Picard ditches his diplomatic duties and starts investigating. Riker and Troi each push back, and Picard insists he’s not in any way taking the Enterprise on a wild goose chase to purge himself of his guilt and remorse.
As the clues start to fall into place, the crew learns Galen had been collecting DNA fragments from life forms on various remote worlds. When assembled, the fragments create a “program” (according to LaForge), part of which has been in every DNA strand on Earth since life began (according to Crusher).
The story takes another turn as the Enterprise-D heads to a planet that Galen mentioned to Picard, and encounters a Cardassian warship that happens to be in the area, but won’t admit why. While the two are talking it out, a Klingon cruiser decloaks, and mutual suspicions arise.
Picard diplomacizes his way through all the posturing, and soon the three parties are sharing what they learned about the DNA mystery (Picard cheerfully, the others reluctantly). A comic scene involves the Klingon commander arm-wrestling and head-butting Data, then trying to bribe him, but it’s the Cardassians who are the real stinkers. After a few zigs and zags, the three parties are reunited on what seems to be a lifeless world, and the Romulans join the party.
As the tiny, TV-budget-friendly landing parties squabble in a cramped corner of the oft-reused cave soundstage, Picard gives Crusher advice about where to look for organic material (because what does a chief medical officer know about scanning for organic material) and completes the “program,” which somehow manages to re-configure his tricorder to project a hologram (a feature we’ve never seen on a tricorder before) of a smooth-headed alien who says her race seeded the galaxy with genetic material to direct the evolution of life on multiple planets to reflect the bipedal form she displays.
Her speech is a good payoff, and the story has epic potential, but it’s hampered by the limitations of episodic TV.
In the real world, the reason most of the aliens on Star Trek look just like humans is because, as Gene Roddenberry used to joke, there aren’t many real aliens who are members of the Screen Actors Guild. This episode provides an in-world explanation that seems intriguing — the many humanoid alien races are not only related, but artificially created; but I haven’t seen that idea explored anywhere else in Star Trek. The visual evidence (the appearance of the alien) suggests perhaps these DNA-seeding aliens are related to the Founders (shape-shifting aliens we will get to know, gradually, in Deep Space Nine).
This week’s star-hopping adventure seems custom-made for the skills of a stellar cartographer, but sadly last week’s guest star (the stellar cartographer Picard fell in love with) is nowhere to be found.
And not too long ago, Picard disappeared from the Enterprise for a two-part archaeological mystery featuring artifact smugglers.
How much fun would it have been….
- What if Picard and Daren, while falling in love with each other, had to role-play being enemies on the artifact raider ship, the way Picard and Riker did?

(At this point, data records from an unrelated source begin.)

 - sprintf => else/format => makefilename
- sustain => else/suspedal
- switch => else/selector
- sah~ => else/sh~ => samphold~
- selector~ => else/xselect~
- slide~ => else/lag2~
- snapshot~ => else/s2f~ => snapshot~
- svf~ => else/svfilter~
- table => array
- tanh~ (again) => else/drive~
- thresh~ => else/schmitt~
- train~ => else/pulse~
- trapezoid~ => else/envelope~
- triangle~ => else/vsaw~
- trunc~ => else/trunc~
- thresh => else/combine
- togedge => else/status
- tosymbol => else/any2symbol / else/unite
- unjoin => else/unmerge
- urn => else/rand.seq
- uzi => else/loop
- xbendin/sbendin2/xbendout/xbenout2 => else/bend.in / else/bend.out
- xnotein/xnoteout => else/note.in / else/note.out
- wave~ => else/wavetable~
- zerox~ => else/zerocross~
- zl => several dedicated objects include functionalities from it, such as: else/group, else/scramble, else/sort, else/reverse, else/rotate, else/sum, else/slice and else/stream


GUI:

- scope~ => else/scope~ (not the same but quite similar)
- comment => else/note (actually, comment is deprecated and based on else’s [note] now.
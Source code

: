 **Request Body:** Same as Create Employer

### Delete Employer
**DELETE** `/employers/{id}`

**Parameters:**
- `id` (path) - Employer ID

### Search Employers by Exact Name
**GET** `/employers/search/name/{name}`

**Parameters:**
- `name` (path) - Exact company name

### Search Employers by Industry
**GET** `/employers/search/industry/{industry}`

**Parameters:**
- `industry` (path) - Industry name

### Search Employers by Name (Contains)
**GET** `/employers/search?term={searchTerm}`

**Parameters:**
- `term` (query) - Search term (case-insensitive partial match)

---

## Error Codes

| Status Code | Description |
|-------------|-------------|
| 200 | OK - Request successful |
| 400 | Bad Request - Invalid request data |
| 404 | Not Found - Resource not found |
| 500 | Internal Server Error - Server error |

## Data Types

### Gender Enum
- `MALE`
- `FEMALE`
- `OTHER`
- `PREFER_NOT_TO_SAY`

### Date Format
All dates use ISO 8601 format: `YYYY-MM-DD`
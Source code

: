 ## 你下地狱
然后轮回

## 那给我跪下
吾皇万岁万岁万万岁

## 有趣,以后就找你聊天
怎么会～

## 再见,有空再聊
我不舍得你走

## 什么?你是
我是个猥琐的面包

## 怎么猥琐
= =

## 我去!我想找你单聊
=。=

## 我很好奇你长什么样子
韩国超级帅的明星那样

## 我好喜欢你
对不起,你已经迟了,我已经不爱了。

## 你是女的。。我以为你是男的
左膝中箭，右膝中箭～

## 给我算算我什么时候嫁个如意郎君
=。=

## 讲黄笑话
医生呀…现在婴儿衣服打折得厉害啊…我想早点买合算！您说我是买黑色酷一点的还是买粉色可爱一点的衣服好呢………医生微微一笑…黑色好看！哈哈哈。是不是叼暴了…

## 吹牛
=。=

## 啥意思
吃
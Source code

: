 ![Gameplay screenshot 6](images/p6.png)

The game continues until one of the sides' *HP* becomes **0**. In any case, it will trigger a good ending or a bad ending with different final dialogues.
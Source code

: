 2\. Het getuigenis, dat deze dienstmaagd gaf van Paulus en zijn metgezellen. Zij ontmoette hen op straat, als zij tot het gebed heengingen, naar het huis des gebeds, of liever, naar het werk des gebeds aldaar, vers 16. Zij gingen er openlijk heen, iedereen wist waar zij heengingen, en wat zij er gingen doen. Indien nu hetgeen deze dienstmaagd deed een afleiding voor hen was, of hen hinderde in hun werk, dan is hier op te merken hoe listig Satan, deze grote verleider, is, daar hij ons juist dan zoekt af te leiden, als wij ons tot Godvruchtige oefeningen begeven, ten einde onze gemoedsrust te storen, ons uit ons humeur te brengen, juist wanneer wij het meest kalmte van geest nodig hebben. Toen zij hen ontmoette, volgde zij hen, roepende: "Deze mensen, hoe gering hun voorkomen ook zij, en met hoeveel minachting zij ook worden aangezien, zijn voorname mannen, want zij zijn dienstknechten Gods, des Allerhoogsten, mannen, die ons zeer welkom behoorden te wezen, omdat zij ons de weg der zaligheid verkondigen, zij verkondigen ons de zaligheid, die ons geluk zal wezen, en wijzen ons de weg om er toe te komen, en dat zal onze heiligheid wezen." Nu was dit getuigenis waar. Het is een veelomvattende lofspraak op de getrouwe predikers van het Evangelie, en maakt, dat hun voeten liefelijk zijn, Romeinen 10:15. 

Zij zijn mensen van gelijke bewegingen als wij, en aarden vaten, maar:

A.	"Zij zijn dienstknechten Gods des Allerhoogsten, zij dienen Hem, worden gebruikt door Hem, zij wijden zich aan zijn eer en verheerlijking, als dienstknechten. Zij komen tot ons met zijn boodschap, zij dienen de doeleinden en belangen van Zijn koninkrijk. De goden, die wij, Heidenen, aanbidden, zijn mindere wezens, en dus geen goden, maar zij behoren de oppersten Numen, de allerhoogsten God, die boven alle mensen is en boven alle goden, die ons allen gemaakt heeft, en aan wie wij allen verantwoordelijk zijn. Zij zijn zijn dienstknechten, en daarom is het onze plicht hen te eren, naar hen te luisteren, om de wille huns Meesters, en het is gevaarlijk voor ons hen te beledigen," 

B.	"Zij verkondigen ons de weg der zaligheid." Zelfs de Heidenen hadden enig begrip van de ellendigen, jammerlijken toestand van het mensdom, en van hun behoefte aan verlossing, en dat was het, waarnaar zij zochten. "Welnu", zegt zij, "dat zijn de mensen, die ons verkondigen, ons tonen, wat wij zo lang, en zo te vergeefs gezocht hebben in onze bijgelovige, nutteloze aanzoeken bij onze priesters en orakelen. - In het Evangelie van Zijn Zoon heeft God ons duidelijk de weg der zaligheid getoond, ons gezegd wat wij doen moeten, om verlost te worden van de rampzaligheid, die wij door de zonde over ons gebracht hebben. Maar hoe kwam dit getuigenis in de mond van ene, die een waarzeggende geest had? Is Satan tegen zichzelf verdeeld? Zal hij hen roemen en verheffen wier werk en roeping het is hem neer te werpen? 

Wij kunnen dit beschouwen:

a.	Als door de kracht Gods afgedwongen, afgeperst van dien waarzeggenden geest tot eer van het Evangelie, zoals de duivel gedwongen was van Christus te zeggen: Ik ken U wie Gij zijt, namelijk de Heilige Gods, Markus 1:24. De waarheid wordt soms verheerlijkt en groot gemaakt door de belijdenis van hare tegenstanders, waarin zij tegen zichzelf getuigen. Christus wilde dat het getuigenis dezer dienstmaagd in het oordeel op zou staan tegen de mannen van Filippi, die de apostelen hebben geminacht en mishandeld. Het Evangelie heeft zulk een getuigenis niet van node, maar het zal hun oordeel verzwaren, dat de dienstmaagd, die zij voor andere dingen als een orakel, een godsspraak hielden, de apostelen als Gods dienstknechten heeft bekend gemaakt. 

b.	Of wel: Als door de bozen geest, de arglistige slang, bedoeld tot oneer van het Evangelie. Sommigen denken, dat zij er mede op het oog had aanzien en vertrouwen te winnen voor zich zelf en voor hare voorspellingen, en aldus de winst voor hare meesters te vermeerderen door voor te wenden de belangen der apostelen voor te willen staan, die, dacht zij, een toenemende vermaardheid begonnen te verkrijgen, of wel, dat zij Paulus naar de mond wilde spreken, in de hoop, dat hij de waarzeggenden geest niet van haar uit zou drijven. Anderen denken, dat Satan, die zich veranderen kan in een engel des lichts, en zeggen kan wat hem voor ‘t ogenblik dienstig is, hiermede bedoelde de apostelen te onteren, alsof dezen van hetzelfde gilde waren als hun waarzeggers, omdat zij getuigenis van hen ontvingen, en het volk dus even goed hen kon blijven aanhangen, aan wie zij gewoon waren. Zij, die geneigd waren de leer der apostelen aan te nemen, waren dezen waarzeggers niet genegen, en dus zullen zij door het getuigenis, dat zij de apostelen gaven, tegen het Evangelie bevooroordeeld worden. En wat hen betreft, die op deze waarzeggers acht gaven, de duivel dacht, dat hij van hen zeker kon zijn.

- What if that relationship developed over several episodes, and The Chase played out over a series of stand-alone stories with A-plots that focused on each of the major Star Trek races, while the B-plot featured gradual developments in the DNA mystery?
- What if the Q-focused “Tapestry” happened right in the middle of that story arc, with Picard inured during a confrontation directly connected to the DNA puzzle, rather than resulting from an unimportant off-camera random event?
- What if Data’s dream vision, Worf’s leave of absence to track down his father, Worf’s upcoming leave of absence due to his crisis of faith, LaForge’s vision of his mother, Crusher’s retreat to her grandmother’s settlement, Troi’s undercover mission on a Romulan ship, were all part of a planned, multi-episode, even a series-long story arc…
- ….and all that provided humanoids with a bargaining chip that helped them deal with the Borg?
But TV didn’t work that in the early 1990s.
During the mid-90s, Babylon did just that sort of thing. Deep Space Nine (which would run for 7 years) was planned from the start with a rough story arc. I remember at least one three-parter of DS9; recurring characters whose motives changed and whose allegiances shifted and whose backstory developed over years, and a final season that was mostly devoted to setting up and completing a large number of story arcs for recurring supporting characters.
I enjoyed The Chase when I saw it, and it’s still a good story, but the epic revelation seems hollow now because it had no impact on the kind of stories Star Trek told.